Wherever the word "macros" occurs in the lines below, copy the whole line.

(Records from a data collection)
---------------

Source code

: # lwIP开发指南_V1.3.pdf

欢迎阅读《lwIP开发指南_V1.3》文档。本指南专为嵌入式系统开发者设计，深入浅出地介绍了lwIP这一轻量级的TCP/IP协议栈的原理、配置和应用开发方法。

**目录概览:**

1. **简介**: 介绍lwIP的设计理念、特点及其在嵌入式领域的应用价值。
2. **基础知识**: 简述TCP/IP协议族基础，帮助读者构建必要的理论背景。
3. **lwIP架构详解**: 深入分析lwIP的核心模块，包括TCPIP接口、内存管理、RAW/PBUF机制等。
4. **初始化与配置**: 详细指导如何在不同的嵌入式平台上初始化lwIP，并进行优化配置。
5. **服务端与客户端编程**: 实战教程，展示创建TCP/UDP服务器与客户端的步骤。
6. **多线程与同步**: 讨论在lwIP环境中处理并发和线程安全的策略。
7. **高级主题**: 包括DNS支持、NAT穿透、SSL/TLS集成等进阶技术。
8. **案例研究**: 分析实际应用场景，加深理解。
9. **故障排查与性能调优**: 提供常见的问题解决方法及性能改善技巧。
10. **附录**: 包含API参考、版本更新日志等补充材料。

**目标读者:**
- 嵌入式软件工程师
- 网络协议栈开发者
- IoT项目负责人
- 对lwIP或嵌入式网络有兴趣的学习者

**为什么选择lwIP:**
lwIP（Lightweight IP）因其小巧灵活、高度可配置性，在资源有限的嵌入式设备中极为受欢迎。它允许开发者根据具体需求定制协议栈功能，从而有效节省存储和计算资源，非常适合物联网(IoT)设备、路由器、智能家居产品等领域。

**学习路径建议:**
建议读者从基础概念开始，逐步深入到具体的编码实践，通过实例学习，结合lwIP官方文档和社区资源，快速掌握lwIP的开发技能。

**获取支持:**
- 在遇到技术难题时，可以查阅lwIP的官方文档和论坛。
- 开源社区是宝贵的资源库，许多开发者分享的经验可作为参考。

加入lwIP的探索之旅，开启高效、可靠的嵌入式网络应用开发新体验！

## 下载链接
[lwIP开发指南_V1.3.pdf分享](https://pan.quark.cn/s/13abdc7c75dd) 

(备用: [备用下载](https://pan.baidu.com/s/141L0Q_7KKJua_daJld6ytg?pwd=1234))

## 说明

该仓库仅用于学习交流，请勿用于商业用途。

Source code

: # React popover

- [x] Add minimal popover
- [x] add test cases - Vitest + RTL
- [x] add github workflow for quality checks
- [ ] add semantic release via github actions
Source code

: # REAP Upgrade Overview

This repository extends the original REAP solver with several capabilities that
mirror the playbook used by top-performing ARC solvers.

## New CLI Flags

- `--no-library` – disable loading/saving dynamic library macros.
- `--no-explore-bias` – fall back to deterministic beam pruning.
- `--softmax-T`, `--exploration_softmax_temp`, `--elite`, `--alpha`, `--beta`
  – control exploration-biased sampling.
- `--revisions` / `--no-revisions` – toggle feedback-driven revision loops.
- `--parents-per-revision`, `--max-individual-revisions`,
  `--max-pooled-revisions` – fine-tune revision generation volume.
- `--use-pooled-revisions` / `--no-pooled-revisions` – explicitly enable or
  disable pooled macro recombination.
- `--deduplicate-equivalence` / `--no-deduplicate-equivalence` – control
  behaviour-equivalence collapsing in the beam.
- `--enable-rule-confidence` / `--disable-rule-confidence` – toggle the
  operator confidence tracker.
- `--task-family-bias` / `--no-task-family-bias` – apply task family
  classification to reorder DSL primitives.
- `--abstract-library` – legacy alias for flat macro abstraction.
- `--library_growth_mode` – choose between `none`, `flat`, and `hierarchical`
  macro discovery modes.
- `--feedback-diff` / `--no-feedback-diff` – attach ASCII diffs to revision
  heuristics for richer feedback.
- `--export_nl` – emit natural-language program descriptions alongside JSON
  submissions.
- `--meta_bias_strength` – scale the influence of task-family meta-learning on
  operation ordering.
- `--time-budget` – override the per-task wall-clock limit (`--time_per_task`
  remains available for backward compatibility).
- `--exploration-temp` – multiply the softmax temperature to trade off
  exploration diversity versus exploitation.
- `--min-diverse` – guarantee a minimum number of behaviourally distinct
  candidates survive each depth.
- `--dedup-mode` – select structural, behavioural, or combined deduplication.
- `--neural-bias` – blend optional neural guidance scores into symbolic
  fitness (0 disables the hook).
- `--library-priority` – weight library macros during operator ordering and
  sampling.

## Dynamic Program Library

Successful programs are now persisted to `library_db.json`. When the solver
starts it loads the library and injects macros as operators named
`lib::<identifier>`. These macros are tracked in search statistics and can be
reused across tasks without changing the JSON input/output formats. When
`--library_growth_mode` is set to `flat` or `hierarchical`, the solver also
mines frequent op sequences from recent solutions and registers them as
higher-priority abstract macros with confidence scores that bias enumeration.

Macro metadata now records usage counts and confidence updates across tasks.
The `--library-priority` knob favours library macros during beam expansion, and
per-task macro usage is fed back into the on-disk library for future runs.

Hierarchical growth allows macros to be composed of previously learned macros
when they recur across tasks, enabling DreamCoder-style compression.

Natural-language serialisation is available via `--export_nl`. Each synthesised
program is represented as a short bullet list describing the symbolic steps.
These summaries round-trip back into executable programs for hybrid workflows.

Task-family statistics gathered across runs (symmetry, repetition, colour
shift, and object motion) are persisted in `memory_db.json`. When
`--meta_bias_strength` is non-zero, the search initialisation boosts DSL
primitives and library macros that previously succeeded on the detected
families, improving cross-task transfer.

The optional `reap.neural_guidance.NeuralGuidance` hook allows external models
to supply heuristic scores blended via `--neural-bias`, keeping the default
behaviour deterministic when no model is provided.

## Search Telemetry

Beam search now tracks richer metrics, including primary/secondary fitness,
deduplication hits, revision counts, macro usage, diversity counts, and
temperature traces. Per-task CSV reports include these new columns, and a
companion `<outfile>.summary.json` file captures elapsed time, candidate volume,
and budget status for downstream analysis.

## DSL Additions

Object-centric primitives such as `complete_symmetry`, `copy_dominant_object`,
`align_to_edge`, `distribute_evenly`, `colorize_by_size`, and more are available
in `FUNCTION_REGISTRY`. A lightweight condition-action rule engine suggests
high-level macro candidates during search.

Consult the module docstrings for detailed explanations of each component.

---------------

(Answer to this task):
- `--no-library` – disable loading/saving dynamic library macros.
- `--library-priority` – weight library macros during operator ordering and
starts it loads the library and injects macros as operators named
`lib::<identifier>`. These macros are tracked in search statistics and can be
higher-priority abstract macros with confidence scores that bias enumeration.
The `--library-priority` knob favours library macros during beam expansion, and
Hierarchical growth allows macros to be composed of previously learned macros
primitives and library macros that previously succeeded on the detected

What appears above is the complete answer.